IF stateful set does not exist THEN
  create new stateful set
END IF
Compare number of nodes in bitcoin network spec with replicas in stateful set
IF they are not equal
  update stateful set object
END IF

For simplicity, we will use a naming convention to match bitcoin networks and stateful sets. This has the additional benefit that when we try to create a second stateful set by mistake, it will be refused as no two stateful sets with the same name can exist. Alternatively, we could use a randomly generated name and use labels or annotations to match stateful sets and controllers (and, of course, there are owner references – more on this below).

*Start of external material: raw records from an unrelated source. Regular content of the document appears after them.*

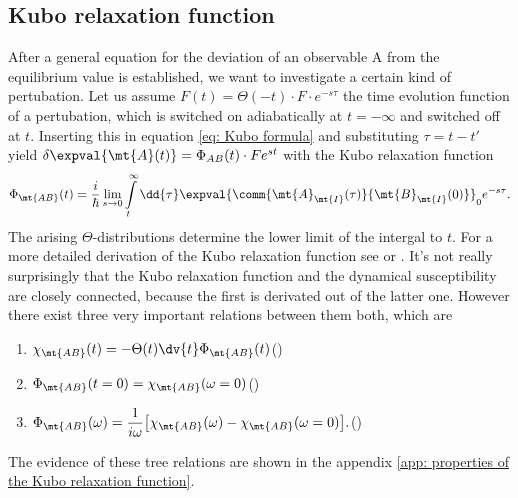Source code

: \subsection{Kubo relaxation function}
\label{subsec: Kubo relaxation function}
%
%
After a general equation for the deviation of an observable A from the equilibrium value is established, we want to investigate a certain kind of pertubation.
Let us assume $F(t) = \Theta(-t) \cdot F \cdot e^{-s\tau}$ the time evolution function of a pertubation, which is switched on adiabatically at $t=-\infty$ and switched off at $t$.
Inserting this in equation \eqref{eq: Kubo formula} and substituting $\tau = t-t'$ yield $\delta\expval{\mt{A}(t)} = \Phi_{AB}(t) \cdot F e^{st}$ with the Kubo relaxation function
%
\begin{align}
	\Phi_{\mt{AB}}(t) = \frac{i}{\hbar} \lim\limits_{s \to 0} \int\limits_{t}^{\infty} \dd{\tau} \expval{\comm{\mt{A}_{\mt{I}}(\tau)}{\mt{B}_{\mt{I}}(0)}}_{0} e^{-s\tau}.
	\label{eq: Kubo relaxation function}
\end{align}
%
The arising $\Theta$-distributions determine the lower limit of the intergal to $t$.
For a more detailed derivation of the Kubo relaxation function see \cite{Schwabl} or \cite{Schwabl2}.
It's not really surprisingly that the Kubo relaxation function and the dynamical susceptibility are closely connected, because the first is derivated out of the latter one.
However there exist three very important relations between them both, which are 
%
\begin{enumerate}
	\item $\begin{aligned}[t] \chi_{\mt{AB}}(t) = -\Theta(t) \dv{t} \Phi_{\mt{AB}}(t) \end{aligned}$\hfill {}(\theequation)\label{eq: relation 1 between Phi and chi}
	\item $\begin{aligned}[t] \Phi_{\mt{AB}}(t = 0) = \chi_{\mt{AB}}(\omega = 0) \end{aligned}$\hfill {}(\theequation)\label{eq: relation 2 between Phi and chi}
	\item $\begin{aligned}[t] \Phi_{\mt{AB}}(\omega) = \frac{1}{i\omega}\big[\chi_{\mt{AB}}(\omega) - \chi_{\mt{AB}}(\omega = 0)\big]. \end{aligned}$\hfill {}(\theequation)\label{eq: relation 3 between Phi and chi}
\end{enumerate}
%
The evidence of these tree relations are shown in the appendix \ref{app: properties of the Kubo relaxation function}.

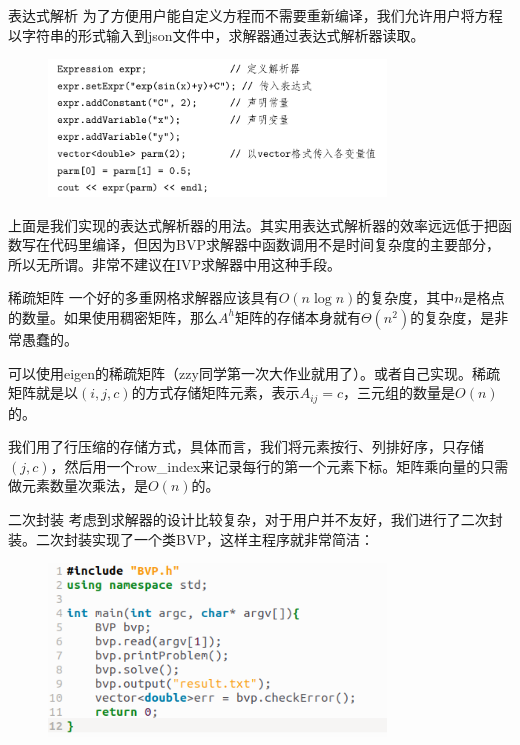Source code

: \documentclass[9pt]{beamer}
\begin{document}
\begin{frame}{表达式解析}
  为了方便用户能自定义方程而不需要重新编译，我们允许用户将方程以字符串的形式输入到json文件中，求解器通过表达式解析器读取。

  \begin{figure}[H]
    \centering
    \includegraphics[width=0.8\textwidth]{pic/expr.png}
  \end{figure}

  上面是我们实现的表达式解析器的用法。其实用表达式解析器的效率远远低于把函数写在代码里编译，但因为BVP求解器中函数调用不是时间复杂度的主要部分，所以无所谓。非常不建议在IVP求解器中用这种手段。
\end{frame}

\begin{frame}{稀疏矩阵}
  一个好的多重网格求解器应该具有$O(n\log n)$的复杂度，其中$n$是格点的数量。如果使用稠密矩阵，那么$A^h$矩阵的存储本身就有$\Theta(n^2)$的复杂度，是非常愚蠢的。

  \vspace{1em}
  \pause
  可以使用eigen的稀疏矩阵（zzy同学第一次大作业就用了）。或者自己实现。稀疏矩阵就是以$(i,j,c)$的方式存储矩阵元素，表示$A_{ij}=c$，三元组的数量是$O(n)$的。

  \vspace{1em}
  \pause
  我们用了行压缩的存储方式，具体而言，我们将元素按行、列排好序，只存储$(j,c)$，然后用一个row\_index来记录每行的第一个元素下标。矩阵乘向量的只需做元素数量次乘法，是$O(n)$的。
\end{frame}

\begin{frame}{二次封装}
  考虑到求解器的设计比较复杂，对于用户并不友好，我们进行了二次封装。二次封装实现了一个类BVP，这样主程序就非常简洁：

  \begin{figure}[H]
    \centering
    \includegraphics[width=0.8\textwidth]{pic/user.png}
  \end{figure}

\end{frame}
\end{document}
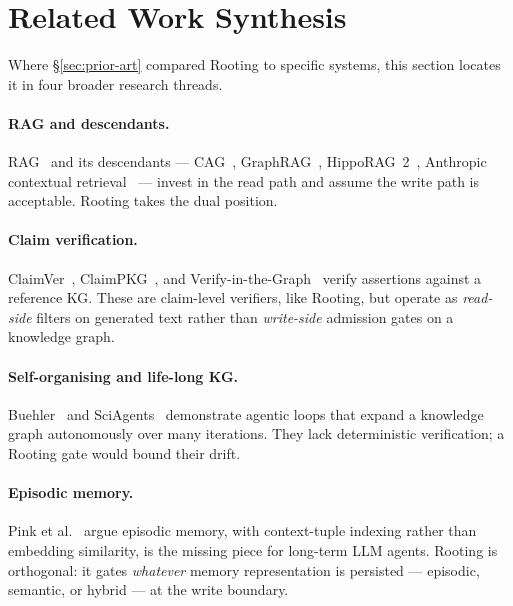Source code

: \documentclass[10pt,a4paper]{article}
\begin{document}
\section{Related Work Synthesis}
\label{sec:related}

Where \S\ref{sec:prior-art} compared Rooting to specific systems,
this section locates it in four broader research threads.

\paragraph{RAG and descendants.}
\begin{sloppypar}
RAG~\cite{lewis2020rag} and its descendants
--- CAG~\cite{chan2024cag}, GraphRAG~\cite{edge2024graphrag},
HippoRAG~2~\cite{gutierrez2025hipporag2}, Anthropic contextual
retrieval~\cite{anthropic2024contextual} --- invest in the read path
and assume the write path is acceptable. Rooting takes the dual
position.
\end{sloppypar}

\paragraph{Claim verification.}
ClaimVer~\cite{claimver2024}, ClaimPKG~\cite{claimpkg2025}, and
Verify-in-the-Graph~\cite{verifyingraph2025} verify assertions against a
reference KG. These are claim-level verifiers, like Rooting, but operate as
\emph{read-side} filters on generated text rather than \emph{write-side}
admission gates on a knowledge graph.

\paragraph{Self-organising and life-long KG.}
Buehler~\cite{buehler2025agentic} and SciAgents~\cite{sciagents2024}
demonstrate agentic loops that expand a knowledge graph autonomously over
many iterations. They lack deterministic verification; a Rooting gate would
bound their drift.

\paragraph{Episodic memory.}
Pink et al.~\cite{pink2025episodic} argue episodic memory, with
context-tuple indexing rather than embedding similarity, is the missing
piece for long-term LLM agents. Rooting is orthogonal: it gates
\emph{whatever} memory representation is persisted --- episodic, semantic,
or hybrid --- at the write boundary.
\end{document}
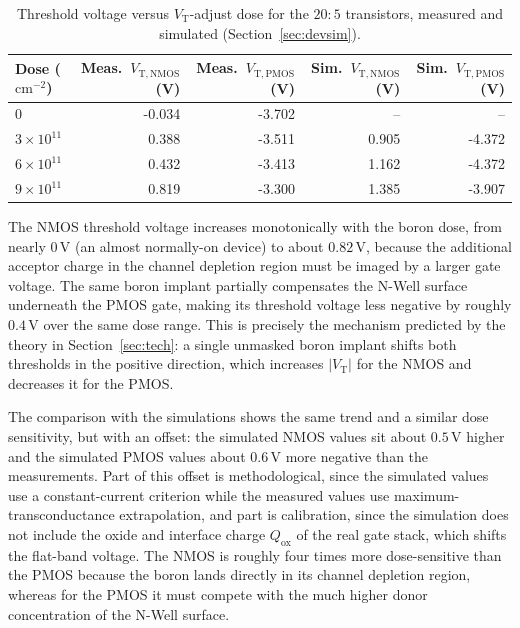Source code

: \begin{table}[htbp]
  \centering
  \caption{Threshold voltage versus $V_\mathrm{T}$-adjust dose for the $20\!:\!5$ transistors, measured and simulated (Section~\ref{sec:devsim}).}
  \label{tab:ch6-vt-dose}
  \begin{tabular}{lrrrr}
    \toprule
    Dose ($\mathrm{cm}^{-2}$) & Meas.\ $V_\mathrm{T,NMOS}$ (V) & Meas.\ $V_\mathrm{T,PMOS}$ (V) & Sim.\ $V_\mathrm{T,NMOS}$ (V) & Sim.\ $V_\mathrm{T,PMOS}$ (V) \\
    \midrule
    $0$              & -0.034 & -3.702 & --    & --    \\
    $3\times10^{11}$ &  0.388 & -3.511 & 0.905 & -4.372 \\
    $6\times10^{11}$ &  0.432 & -3.413 & 1.162 & -4.372 \\
    $9\times10^{11}$ &  0.819 & -3.300 & 1.385 & -3.907 \\
    \bottomrule
  \end{tabular}
\end{table}

The NMOS threshold voltage increases monotonically with the boron dose, from nearly $0$\,V (an almost normally-on device) to about $0.82$\,V, because the additional acceptor charge in the channel depletion region must be imaged by a larger gate voltage. The same boron implant partially compensates the N-Well surface underneath the PMOS gate, making its threshold voltage less negative by roughly $0.4$\,V over the same dose range. This is precisely the mechanism predicted by the theory in Section~\ref{sec:tech}: a single unmasked boron implant shifts both thresholds in the positive direction, which increases $|V_\mathrm{T}|$ for the NMOS and decreases it for the PMOS.

The comparison with the simulations shows the same trend and a similar dose sensitivity, but with an offset: the simulated NMOS values sit about $0.5$\,V higher and the simulated PMOS values about $0.6$\,V more negative than the measurements. Part of this offset is methodological, since the simulated values use a constant-current criterion while the measured values use maximum-transconductance extrapolation, and part is calibration, since the simulation does not include the oxide and interface charge $Q_\mathrm{ox}$ of the real gate stack, which shifts the flat-band voltage. The NMOS is roughly four times more dose-sensitive than the PMOS because the boron lands directly in its channel depletion region, whereas for the PMOS it must compete with the much higher donor concentration of the N-Well surface.

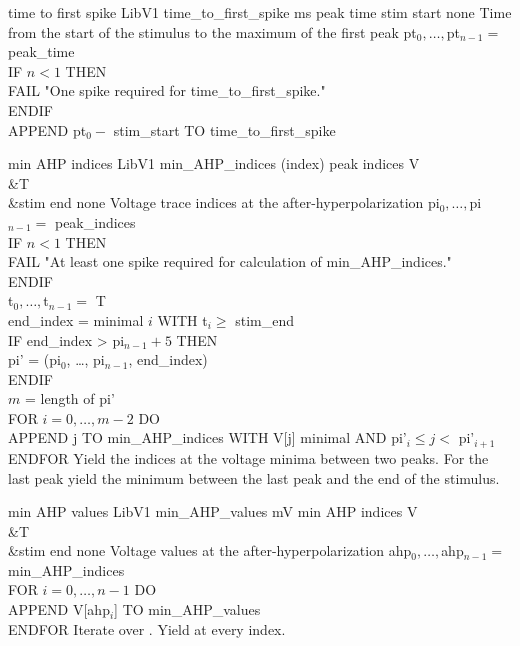 \begin{efeature}
  {time to first spike}
  {LibV1}
  {time\_to\_first\_spike}
  {ms}
  {peak time}
  {stim start}
  {none}
  {Time from the start of the stimulus to the maximum of the first peak}
  { 
  pt$_0, \ldots, $pt$_{n-1} =$ peak\_time \\
  IF $n < 1$ THEN \+ \\
    FAIL "One spike required for time\_to\_first\_spike." \- \\
  ENDIF \\
  APPEND pt$_0 -$ stim\_start TO time\_to\_first\_spike
  }
  
\end{efeature}

\begin{efeature}
  {min AHP indices}
  {LibV1}
  {min\_AHP\_indices}
  {(index)}
  {peak indices}
  {V\\&T\\&stim end}
  {none}
  {Voltage trace indices at the after-hyperpolarization}
  {
  pi$_0, \ldots, $pi$_{n-1} =$ peak\_indices \\
  IF $n < 1$ THEN \+ \\
    FAIL "At least one spike required for calculation of min\_AHP\_indices." \- \\
  ENDIF \\
  t$_0, \ldots, $t$_{n-1} =$ T \\ 
  end\_index = minimal $i$ WITH t$_i \ge$ stim\_end \\
  IF end\_index > pi$_{n-1} + 5$ THEN \+ \\
    pi' = (pi$_0$, \ldots, pi$_{n-1}$, end\_index) \- \\
  ENDIF \\
  $m$ = length of pi' \\
  FOR $i = 0, \dots, m - 2$ DO \+ \\
    APPEND j TO min\_AHP\_indices  WITH V[j] minimal AND pi'$_i \le j <$ pi'$_{i+1}$ \- \\
  ENDFOR
  }
  Yield the indices at the voltage minima between two peaks.
  For the last peak yield the minimum between the last peak and the end of the stimulus. 
  
\end{efeature}

\begin{efeature}
  {min AHP values}
  {LibV1}
  {min\_AHP\_values}
  {mV}
  {min AHP indices}
  {V\\&T\\&stim end}
  {none}
  {Voltage values at the after-hyperpolarization}
  {
  ahp$_0, \ldots, $ahp$_{n-1} =$ min\_AHP\_indices \\
  FOR $i = 0, \dots, n - 1$ DO \+ \\
    APPEND V[ahp$_i$] TO min\_AHP\_values \- \\
  ENDFOR
  }
  Iterate over .
  Yield  at every index.
  
\end{efeature}

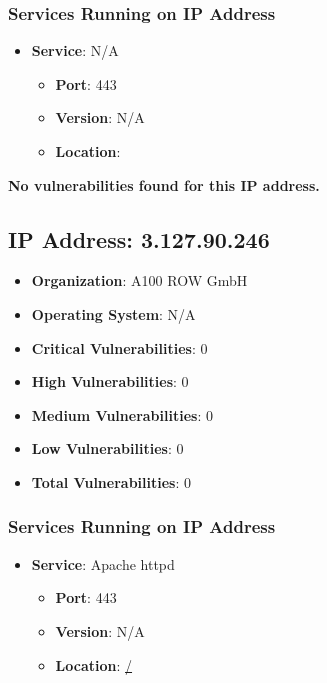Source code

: \documentclass{article}
\begin{document}
\subsubsection*{Services Running on IP Address}

\begin{itemize}
    
        \item \textbf{Service}: N/A
        \begin{itemize}
            \item \textbf{Port}: 443
            \item \textbf{Version}:  N/A 
            \item \textbf{Location}: \href{  }{  }
        \end{itemize}
    
\end{itemize}


\textbf{No vulnerabilities found for this IP address.}




\clearpage



\subsection*{IP Address: 3.127.90.246}

\begin{itemize}
    \item \textbf{Organization}: A100 ROW GmbH
    \item \textbf{Operating System}:  N/A 
    \item \textbf{Critical Vulnerabilities}: 0
    \item \textbf{High Vulnerabilities}: 0
    \item \textbf{Medium Vulnerabilities}: 0
    \item \textbf{Low Vulnerabilities}: 0
    \item \textbf{Total Vulnerabilities}: 0
\end{itemize}

\subsubsection*{Services Running on IP Address}

\begin{itemize}
    
        \item \textbf{Service}: Apache httpd
        \begin{itemize}
            \item \textbf{Port}: 443
            \item \textbf{Version}:  N/A 
            \item \textbf{Location}: \href{ / }{ / }
        \end{itemize}
    
\end{itemize}
\end{document}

Those of you who have some experience with concurrency, multi-threading, locks and all this (for instance because you have built an SMP-capable operating system kernel) will be a bit alerted when looking at this code – it seems very vulnerable to race conditions. What if a node is just going down and the etcd does not know about it yet? What if the cache is stale and the status in the etcd is already reflecting updates that we do not see? What if two events are processed concurrently by different worker threads? What if a user updates the bitcoin network spec while we are just bringing up our stateful sets?

There are two fundamentally different ways to deal with these challenges. Theoretically, we could probably use the API mechanisms provided for optimistic locking ( resource versions that are being checked on updates) to implement basic synchronization primitives like compare-and-swap as it is done to implement leader election on Kubernetes, see also this blog. We could then implement locking mechanisms based on these primitives and use them to protect our resources. However, this will never be perfect, as there will always be a lag between the state in the etcd and the actual state of the cluster. In addition, this can easily put us in a situation where deadlocks occur or locks at least slow down the processing massively.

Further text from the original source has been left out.